Sunday, October 17, 2010

DOE Waste?

Is it really possible that the DOE is spending 30 million dollars on home instruction for 183 students?

This can't be correct, I hope someone corrects me.

Friday, October 15, 2010

The Economist: Wrong About Money

An article in the Economist states, "Education spending in America has increased to $9,000 per student today, versus $4,300 in 1971 (adjusted for inflation), yet math and reading scores in the country have both flatlined."


It interesting to cite this fact then point to the Harlem Children's Zone charter school as an example of a school that works. HCZ charter school spends far more per student than any traditional public school. There are two certified teachers in most classrooms. Class sizes are very small and students have access to an incredible network of social services through HCZ. If you are trying to make the point that money will not solve the problem's in education, this charter school actually proves the opposite.

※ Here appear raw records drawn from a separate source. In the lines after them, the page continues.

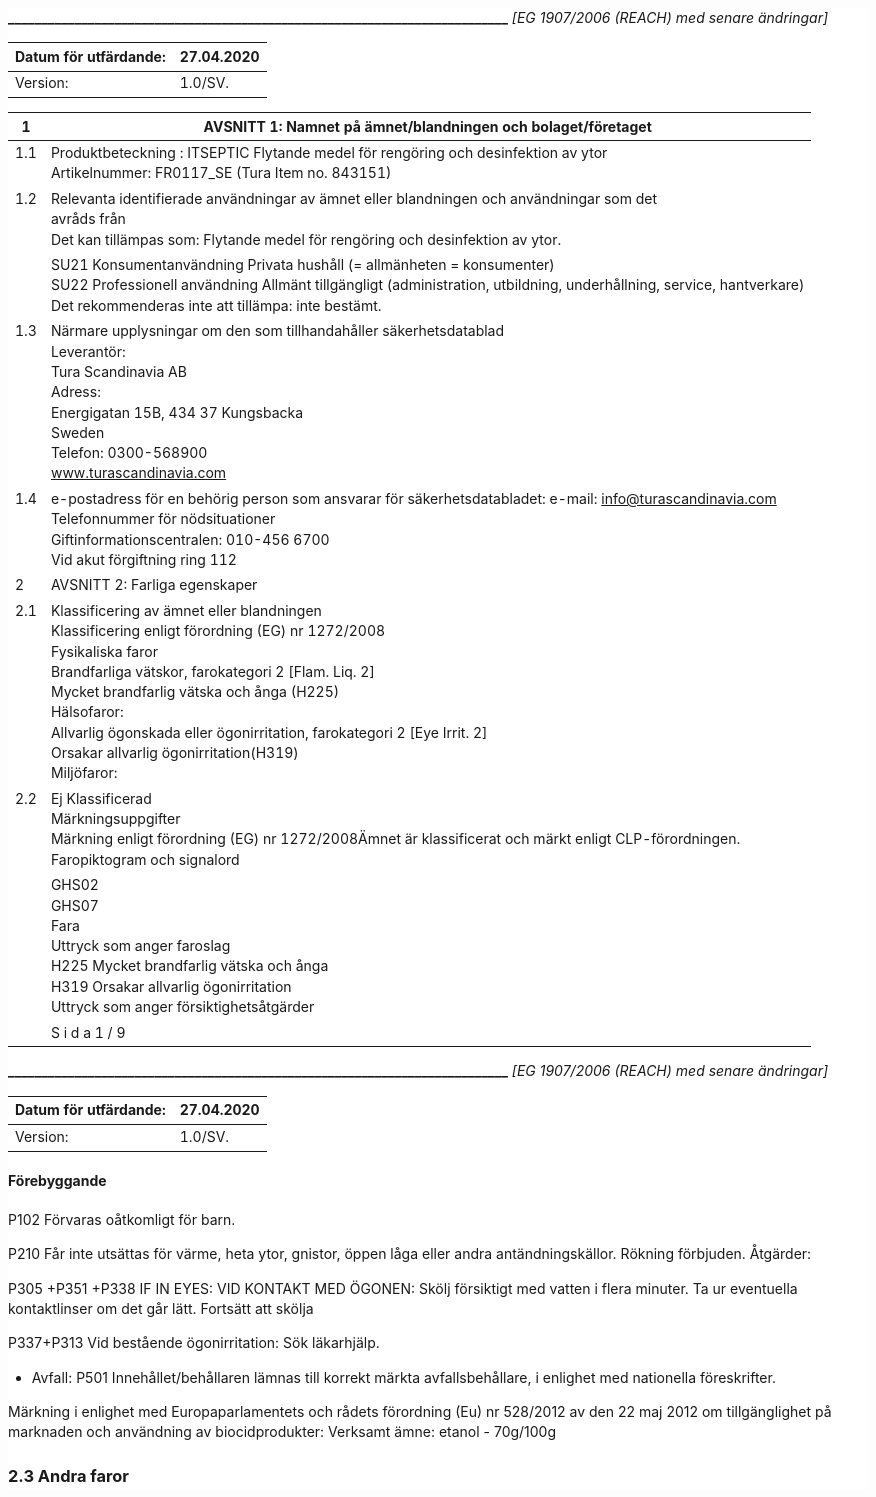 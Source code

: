 **___________________________________________________________________________** *[EG 1907/2006 (REACH) med senare ändringar]*

| Datum för utfärdande: | 27.04.2020 |
|-----------------------|------------|
| Version:              | 1.0/SV.    |

| 1   | AVSNITT 1: Namnet på ämnet/blandningen och bolaget/företaget                                                                                                                                                                                                                                                                                                                |
|-----|-----------------------------------------------------------------------------------------------------------------------------------------------------------------------------------------------------------------------------------------------------------------------------------------------------------------------------------------------------------------------------|
| 1.1 | Produktbeteckning : ITSEPTIC Flytande medel för rengöring och desinfektion av ytor<br>Artikelnummer: FR0117_SE (Tura Item no. 843151)                                                                                                                                                                                                                                       |
| 1.2 | Relevanta identifierade användningar av ämnet eller blandningen och användningar som det<br>avråds från<br>Det kan tillämpas som: Flytande medel för rengöring och desinfektion av ytor.                                                                                                                                                                                    |
|     | SU21 Konsumentanvändning Privata hushåll (= allmänheten = konsumenter)<br>SU22 Professionell användning Allmänt tillgängligt (administration, utbildning, underhållning, service, hantverkare)<br>Det rekommenderas inte att tillämpa: inte bestämt.                                                                                                                        |
| 1.3 | Närmare upplysningar om den som tillhandahåller säkerhetsdatablad<br>Leverantör:<br>Tura Scandinavia AB<br>Adress:<br>Energigatan 15B, 434 37 Kungsbacka<br>Sweden<br>Telefon: 0300-568900<br>www.turascandinavia.com                                                                                                                                                       |
| 1.4 | e-postadress för en behörig person som ansvarar för säkerhetsdatabladet: e-mail: info@turascandinavia.com<br>Telefonnummer för nödsituationer<br>Giftinformationscentralen: 010-456 6700<br>Vid akut förgiftning ring 112                                                                                                                                                   |
| 2   | AVSNITT 2: Farliga egenskaper                                                                                                                                                                                                                                                                                                                                               |
| 2.1 | Klassificering av ämnet eller blandningen<br>Klassificering enligt förordning (EG) nr 1272/2008<br>Fysikaliska faror<br>Brandfarliga vätskor, farokategori 2 [Flam. Liq. 2]<br>Mycket brandfarlig vätska och ånga (H225)<br>Hälsofaror:<br>Allvarlig ögonskada eller ögonirritation, farokategori 2 [Eye Irrit. 2]<br>Orsakar allvarlig ögonirritation(H319)<br>Miljöfaror: |
| 2.2 | Ej Klassificerad<br>Märkningsuppgifter<br>Märkning enligt förordning (EG) nr 1272/2008Ämnet är klassificerat och märkt enligt CLP-förordningen.<br>Faropiktogram och signalord                                                                                                                                                                                              |
|     | GHS02<br>GHS07<br>Fara<br>Uttryck som anger faroslag<br>H225 Mycket brandfarlig vätska och ånga<br>H319 Orsakar allvarlig ögonirritation<br>Uttryck som anger försiktighetsåtgärder                                                                                                                                                                                         |
|     | S i d a 1 / 9                                                                                                                                                                                                                                                                                                                                                               |

**___________________________________________________________________________** *[EG 1907/2006 (REACH) med senare ändringar]*

| Datum för utfärdande: | 27.04.2020 |
|-----------------------|------------|
| Version:              | 1.0/SV.    |

#### Förebyggande

P102 Förvaras oåtkomligt för barn.

P210 Får inte utsättas för värme, heta ytor, gnistor, öppen låga eller andra antändningskällor. Rökning förbjuden. Åtgärder:

P305 +P351 +P338 IF IN EYES: VID KONTAKT MED ÖGONEN: Skölj försiktigt med vatten i flera minuter. Ta ur eventuella kontaktlinser om det går lätt. Fortsätt att skölja

P337+P313 Vid bestående ögonirritation: Sök läkarhjälp.

- Avfall:
P501 Innehållet/behållaren lämnas till korrekt märkta avfallsbehållare, i enlighet med nationella föreskrifter.

Märkning i enlighet med Europaparlamentets och rådets förordning (Eu) nr 528/2012 av den 22 maj 2012 om tillgänglighet på marknaden och användning av biocidprodukter: Verksamt ämne: etanol - 70g/100g

### 2.3 **Andra faror**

Before you can educate poor urban youth, you need to address basic needs. Do they have food, clean clothes, health care and a safe home? School and learning doesn't happen until those basic needs are addressed. Geoffrey Canada recognizes this and provides those services to the children living in the HCZ. Its a great model, but who is going to pay for it? Goldman Sachs doesn't fund everyone's school. 

The Case Against Merit Pay

By all accounts, even my own, merit pay seems to make sense. If someone has better performance than someone else, pay them more. Unfortunately, the research doesn't support merrit pay as a tool to increase performance. Below is a great video about the use of money as an incentive and here is one of my favorite blogs addressing the same question.


Friday, October 1, 2010

Charter School Agenda

Below is an excerpt of an email conversation between NYC School Chancellor Joel Klein and Harlem Success Academy CEO Eva Mustquit.

Just in case there were any doubts that charter schools are specifically designed to union bust/replace traditional public schools, here is what she wrote to pal Joel Klien.

"We plan to open our last 3 in Harlem in august 2010 and then move to Bronx,"... "With 27 charters in Harlem [counting other non-Harlem Success charter schools] we will have market share and will have fundamentally changed the rules of the game."

The Post's First Negative Article about Charter Schools

This morning hell froze over and pigs were flying.

The NY Post owned by charter school proponent Rupert Murdoch, wrote its first negative artilce about charter schools.

The focus was on the DOE progress reports which is an attempt by the New York City Department of education to assign each school a letter grade based on student performance. According to the article in the Post, public schools scored 10 percent higher on average than charter schools.

This puts Joel Klien, New York City public school chancellor and charter school proponent in a difficult situation. Either admit that your scoring system doesn't work and you have wasted millions of dollars, or admit that chater schools are not the answer to education reform.

Joel did what anybody in that position would do - he left town.

A Heartless Lottery

"My own particular, narrow wrath was focused on the ritual at the heart of the movie, where parents and kids sit nervously in an auditorium, holding their lottery numbers while somebody pulls out balls and announces the lucky winners of seats in next fall’s charter school class. The lucky families jump up and down and scream with joy while the losing parents and kids cry. In some of the lotteries, there are 20 heartbroken children for every happy one.

Charter schools, please, stop. I had no idea you selected your kids with a piece of performance art that makes the losers go home feeling like they’re on a Train to Failure at age 6. You can do better. Use the postal system."

-Gail Collins New York Times

http://www.nytimes.com/2010/09/30/opinion/30collins.html

Why do hedge funds support charter schools?

Why do charter schools enjoy the support of hedge funds, Walmart, and Rupert Murdoch?


At first I thought the only reason was the ideology of privatization, but an article by Juan Gonzalez makes more sinister connections.

Some investment banks are using tax credits for school construction to double there money in 7 years.